*Problem description*:
Exact duplicates of all the records are needed.

*Material provided*:
┌──

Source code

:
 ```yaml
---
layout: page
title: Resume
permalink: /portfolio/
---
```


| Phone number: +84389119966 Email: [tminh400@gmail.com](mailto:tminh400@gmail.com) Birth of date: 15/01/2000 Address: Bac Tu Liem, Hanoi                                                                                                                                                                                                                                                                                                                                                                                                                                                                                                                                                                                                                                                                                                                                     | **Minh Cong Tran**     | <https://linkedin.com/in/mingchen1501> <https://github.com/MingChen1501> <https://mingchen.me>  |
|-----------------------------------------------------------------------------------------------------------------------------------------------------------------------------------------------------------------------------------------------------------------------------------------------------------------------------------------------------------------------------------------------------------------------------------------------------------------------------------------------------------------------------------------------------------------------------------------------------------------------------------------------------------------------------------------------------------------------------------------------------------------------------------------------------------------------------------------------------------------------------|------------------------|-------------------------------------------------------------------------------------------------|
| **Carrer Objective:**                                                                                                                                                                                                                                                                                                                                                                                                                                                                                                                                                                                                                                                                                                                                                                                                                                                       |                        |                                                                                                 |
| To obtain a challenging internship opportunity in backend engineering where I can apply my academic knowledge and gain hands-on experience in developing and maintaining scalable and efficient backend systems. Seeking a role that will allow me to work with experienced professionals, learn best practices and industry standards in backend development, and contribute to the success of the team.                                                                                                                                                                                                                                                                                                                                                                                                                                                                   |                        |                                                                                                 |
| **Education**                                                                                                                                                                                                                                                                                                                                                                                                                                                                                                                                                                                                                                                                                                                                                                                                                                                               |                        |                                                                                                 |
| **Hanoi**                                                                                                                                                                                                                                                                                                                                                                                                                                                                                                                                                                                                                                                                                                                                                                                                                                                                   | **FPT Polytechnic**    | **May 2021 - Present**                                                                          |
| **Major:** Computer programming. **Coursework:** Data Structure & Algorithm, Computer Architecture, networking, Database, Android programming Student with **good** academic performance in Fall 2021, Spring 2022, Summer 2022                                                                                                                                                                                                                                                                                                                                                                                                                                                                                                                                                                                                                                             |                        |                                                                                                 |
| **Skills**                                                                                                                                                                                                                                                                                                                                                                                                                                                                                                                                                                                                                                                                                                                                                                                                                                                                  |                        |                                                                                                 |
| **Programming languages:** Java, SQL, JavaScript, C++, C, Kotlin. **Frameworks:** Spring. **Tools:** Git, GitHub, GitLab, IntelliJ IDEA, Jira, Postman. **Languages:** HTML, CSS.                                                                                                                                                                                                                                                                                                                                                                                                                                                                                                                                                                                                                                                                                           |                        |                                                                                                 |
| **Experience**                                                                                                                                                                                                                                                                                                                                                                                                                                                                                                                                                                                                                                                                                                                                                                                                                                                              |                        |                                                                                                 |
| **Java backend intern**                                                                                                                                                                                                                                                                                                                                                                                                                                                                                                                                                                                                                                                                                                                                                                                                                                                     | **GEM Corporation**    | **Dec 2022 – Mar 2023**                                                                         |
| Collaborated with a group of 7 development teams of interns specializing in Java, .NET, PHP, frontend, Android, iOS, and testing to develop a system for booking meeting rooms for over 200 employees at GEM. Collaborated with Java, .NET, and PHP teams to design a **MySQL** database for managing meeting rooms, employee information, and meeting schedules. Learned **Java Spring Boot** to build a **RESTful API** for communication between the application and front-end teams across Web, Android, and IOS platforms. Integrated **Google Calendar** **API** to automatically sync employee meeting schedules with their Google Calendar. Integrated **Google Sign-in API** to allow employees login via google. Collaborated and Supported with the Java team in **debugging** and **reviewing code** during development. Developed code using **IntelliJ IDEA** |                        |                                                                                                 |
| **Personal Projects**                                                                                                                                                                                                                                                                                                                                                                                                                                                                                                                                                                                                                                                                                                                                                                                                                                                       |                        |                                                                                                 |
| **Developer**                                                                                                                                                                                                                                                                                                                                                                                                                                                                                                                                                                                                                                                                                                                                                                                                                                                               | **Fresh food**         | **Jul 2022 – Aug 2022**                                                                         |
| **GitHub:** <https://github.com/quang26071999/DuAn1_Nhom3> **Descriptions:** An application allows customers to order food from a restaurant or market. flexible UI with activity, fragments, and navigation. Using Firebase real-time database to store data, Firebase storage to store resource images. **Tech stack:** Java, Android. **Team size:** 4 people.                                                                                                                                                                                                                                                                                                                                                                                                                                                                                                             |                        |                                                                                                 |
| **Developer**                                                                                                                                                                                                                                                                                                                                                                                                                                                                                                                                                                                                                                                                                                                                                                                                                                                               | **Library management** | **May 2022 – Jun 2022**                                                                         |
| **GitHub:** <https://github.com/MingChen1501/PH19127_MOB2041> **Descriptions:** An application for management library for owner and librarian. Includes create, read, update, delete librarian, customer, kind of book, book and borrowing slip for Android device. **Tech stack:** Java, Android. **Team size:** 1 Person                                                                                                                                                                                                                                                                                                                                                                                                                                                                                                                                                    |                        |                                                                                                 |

└──

*Result of this task*:
Source code

:
 ```yaml
---
layout: page
title: Resume
permalink: /portfolio/
---
```


| Phone number: +84389119966 Email: [tminh400@gmail.com](mailto:tminh400@gmail.com) Birth of date: 15/01/2000 Address: Bac Tu Liem, Hanoi                                                                                                                                                                                                                                                                                                                                                                                                                                                                                                                                                                                                                                                                                                                                     | **Minh Cong Tran**     | <https://linkedin.com/in/mingchen1501> <https://github.com/MingChen1501> <https://mingchen.me>  |
|-----------------------------------------------------------------------------------------------------------------------------------------------------------------------------------------------------------------------------------------------------------------------------------------------------------------------------------------------------------------------------------------------------------------------------------------------------------------------------------------------------------------------------------------------------------------------------------------------------------------------------------------------------------------------------------------------------------------------------------------------------------------------------------------------------------------------------------------------------------------------------|------------------------|-------------------------------------------------------------------------------------------------|
| **Carrer Objective:**                                                                                                                                                                                                                                                                                                                                                                                                                                                                                                                                                                                                                                                                                                                                                                                                                                                       |                        |                                                                                                 |
| To obtain a challenging internship opportunity in backend engineering where I can apply my academic knowledge and gain hands-on experience in developing and maintaining scalable and efficient backend systems. Seeking a role that will allow me to work with experienced professionals, learn best practices and industry standards in backend development, and contribute to the success of the team.                                                                                                                                                                                                                                                                                                                                                                                                                                                                   |                        |                                                                                                 |
| **Education**                                                                                                                                                                                                                                                                                                                                                                                                                                                                                                                                                                                                                                                                                                                                                                                                                                                               |                        |                                                                                                 |
| **Hanoi**                                                                                                                                                                                                                                                                                                                                                                                                                                                                                                                                                                                                                                                                                                                                                                                                                                                                   | **FPT Polytechnic**    | **May 2021 - Present**                                                                          |
| **Major:** Computer programming. **Coursework:** Data Structure & Algorithm, Computer Architecture, networking, Database, Android programming Student with **good** academic performance in Fall 2021, Spring 2022, Summer 2022                                                                                                                                                                                                                                                                                                                                                                                                                                                                                                                                                                                                                                             |                        |                                                                                                 |
| **Skills**                                                                                                                                                                                                                                                                                                                                                                                                                                                                                                                                                                                                                                                                                                                                                                                                                                                                  |                        |                                                                                                 |
| **Programming languages:** Java, SQL, JavaScript, C++, C, Kotlin. **Frameworks:** Spring. **Tools:** Git, GitHub, GitLab, IntelliJ IDEA, Jira, Postman. **Languages:** HTML, CSS.                                                                                                                                                                                                                                                                                                                                                                                                                                                                                                                                                                                                                                                                                           |                        |                                                                                                 |
| **Experience**                                                                                                                                                                                                                                                                                                                                                                                                                                                                                                                                                                                                                                                                                                                                                                                                                                                              |                        |                                                                                                 |
| **Java backend intern**                                                                                                                                                                                                                                                                                                                                                                                                                                                                                                                                                                                                                                                                                                                                                                                                                                                     | **GEM Corporation**    | **Dec 2022 – Mar 2023**                                                                         |
| Collaborated with a group of 7 development teams of interns specializing in Java, .NET, PHP, frontend, Android, iOS, and testing to develop a system for booking meeting rooms for over 200 employees at GEM. Collaborated with Java, .NET, and PHP teams to design a **MySQL** database for managing meeting rooms, employee information, and meeting schedules. Learned **Java Spring Boot** to build a **RESTful API** for communication between the application and front-end teams across Web, Android, and IOS platforms. Integrated **Google Calendar** **API** to automatically sync employee meeting schedules with their Google Calendar. Integrated **Google Sign-in API** to allow employees login via google. Collaborated and Supported with the Java team in **debugging** and **reviewing code** during development. Developed code using **IntelliJ IDEA** |                        |                                                                                                 |
| **Personal Projects**                                                                                                                                                                                                                                                                                                                                                                                                                                                                                                                                                                                                                                                                                                                                                                                                                                                       |                        |                                                                                                 |
| **Developer**                                                                                                                                                                                                                                                                                                                                                                                                                                                                                                                                                                                                                                                                                                                                                                                                                                                               | **Fresh food**         | **Jul 2022 – Aug 2022**                                                                         |
| **GitHub:** <https://github.com/quang26071999/DuAn1_Nhom3> **Descriptions:** An application allows customers to order food from a restaurant or market. flexible UI with activity, fragments, and navigation. Using Firebase real-time database to store data, Firebase storage to store resource images. **Tech stack:** Java, Android. **Team size:** 4 people.                                                                                                                                                                                                                                                                                                                                                                                                                                                                                                             |                        |                                                                                                 |
| **Developer**                                                                                                                                                                                                                                                                                                                                                                                                                                                                                                                                                                                                                                                                                                                                                                                                                                                               | **Library management** | **May 2022 – Jun 2022**                                                                         |
| **GitHub:** <https://github.com/MingChen1501/PH19127_MOB2041> **Descriptions:** An application for management library for owner and librarian. Includes create, read, update, delete librarian, customer, kind of book, book and borrowing slip for Android device. **Tech stack:** Java, Android. **Team size:** 1 Person                                                                                                                                                                                                                                                                                                                                                                                                                                                                                                                                                    |                        |                                                                                                 |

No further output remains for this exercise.